Pack file verification #4374

pks-t · 2017-10-13T16:50:08Z

Warning: this is ugly and, at least to me, in many places it feels like I'm doing hacks over hacks to work around our object system. The main problem here is that we currently cannot parse objects which are not owned by the ODB system, because our objects point into the reference-counted memory of the ODB. So when I try to parse an object which is not owned by the ODB, then this will crash later on after git_odb_object_deref, as it tries to free objects which aren't owned by itself or not even part of the heap. So yeah, this doesn't look as nice as it could in an ideal world.

On the other hand, this seems to work just fine right now. After nearly a whole day of cursing and debugging I think I've finally got it right. So what do I do? This is mostly the implementation of git index-pack --strict, doing two things:

check whether all objects of a pack can be parsed correctly
check all references to other objects for commits, tags and trees

What this gets us is that we can verify that a pack is complete (we've got all objects such that we can resolve the complete graph) when we receive the pack.

I've discussed the design a bit in Slack with @carlosmn. My first thought was to just perform an object walk after fetching the complete pack file. But seeing that in most cases we're limited by network bandwidth while fetching the pack file, we agreed that it would be much nicer to just do as much of the heavy lifting as possible during retrieval of the pack. So the algorithm works as follows:

for every non-deltified object passed to the indexer
- strike its object ID from expected_oids, which keeps track of OIDs we still expect to find as part of the pack file
- parse the object
- add object IDs referenced by the object to the expected_oids
when resolving delta objects, do the same with regards to the expected_oids map
afterwards, check that the expected_oids map has no entries anymore, as all object references should now be resolved correctly

I'm just putting this up early to get early feedback from the CI and reviewers. I'm not happy with some of the things I had to do here, even though they work.

pks-t · 2017-10-13T16:53:56Z

Oh, and to remind myself: I leak memory in the expected_oids right now when it has entries when freeing the indexer.

pks-t · 2017-11-30T15:48:23Z

Yay, this is green now. I've fixed a bug last week where I accessed the object's type through the indexer instead of through the raw object. This has lead to a subtle bug and invalid memory access that could occur seemingly only in very special situations.

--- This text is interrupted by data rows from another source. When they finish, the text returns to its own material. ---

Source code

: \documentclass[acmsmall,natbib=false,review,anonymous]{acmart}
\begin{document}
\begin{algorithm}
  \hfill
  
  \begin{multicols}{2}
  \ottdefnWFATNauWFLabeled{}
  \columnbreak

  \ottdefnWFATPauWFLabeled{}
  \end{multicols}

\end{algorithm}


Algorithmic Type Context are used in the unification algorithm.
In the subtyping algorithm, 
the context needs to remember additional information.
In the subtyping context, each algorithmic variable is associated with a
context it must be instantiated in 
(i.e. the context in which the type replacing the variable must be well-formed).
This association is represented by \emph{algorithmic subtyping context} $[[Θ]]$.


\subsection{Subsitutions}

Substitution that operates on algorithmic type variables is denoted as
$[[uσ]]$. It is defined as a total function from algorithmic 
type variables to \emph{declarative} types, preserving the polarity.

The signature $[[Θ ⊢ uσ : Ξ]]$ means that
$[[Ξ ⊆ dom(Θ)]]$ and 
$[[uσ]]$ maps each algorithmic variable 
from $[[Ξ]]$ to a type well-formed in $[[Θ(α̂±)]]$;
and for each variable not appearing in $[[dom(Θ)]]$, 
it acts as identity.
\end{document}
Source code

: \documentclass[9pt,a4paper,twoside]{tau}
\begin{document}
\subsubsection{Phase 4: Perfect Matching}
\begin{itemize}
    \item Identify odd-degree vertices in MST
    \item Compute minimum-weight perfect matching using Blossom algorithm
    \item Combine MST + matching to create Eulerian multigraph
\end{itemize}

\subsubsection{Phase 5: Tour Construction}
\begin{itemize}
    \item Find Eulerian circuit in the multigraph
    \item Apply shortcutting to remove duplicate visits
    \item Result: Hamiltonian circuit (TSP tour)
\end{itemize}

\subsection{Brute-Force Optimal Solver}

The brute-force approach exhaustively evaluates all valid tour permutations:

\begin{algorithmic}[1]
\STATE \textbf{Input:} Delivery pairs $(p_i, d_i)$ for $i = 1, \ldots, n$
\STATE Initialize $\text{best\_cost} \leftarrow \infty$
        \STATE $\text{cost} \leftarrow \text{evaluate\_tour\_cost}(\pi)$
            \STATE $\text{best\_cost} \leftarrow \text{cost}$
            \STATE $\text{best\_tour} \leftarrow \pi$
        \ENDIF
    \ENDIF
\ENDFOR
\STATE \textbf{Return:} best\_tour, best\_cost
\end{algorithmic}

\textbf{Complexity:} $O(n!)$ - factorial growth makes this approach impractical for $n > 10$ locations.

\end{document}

pks-t · 2018-04-06T12:45:19Z

Rebased on latest master

The `git_walk_objects` structure is currently only being used inside of the pack-objects.c file, but being declared in its header. This has actually been the case since its inception in 04a36fe (pack-objects: fill a packbuilder from a walk, 2014-10-11) and has never really changed. Move the struct declaration into pack-objects.c to improve code encapsulation.

Going forward, we will have to change how blob sizes are calculated based on whether the blob is a cahed object part of the ODB or not. In order to not have to distinguish between those two object types repeatedly when accessing the blob's data or size, encapsulate all existing direct uses of those fields by instead using `git_blob_rawcontent` and `git_blob_rawsize`.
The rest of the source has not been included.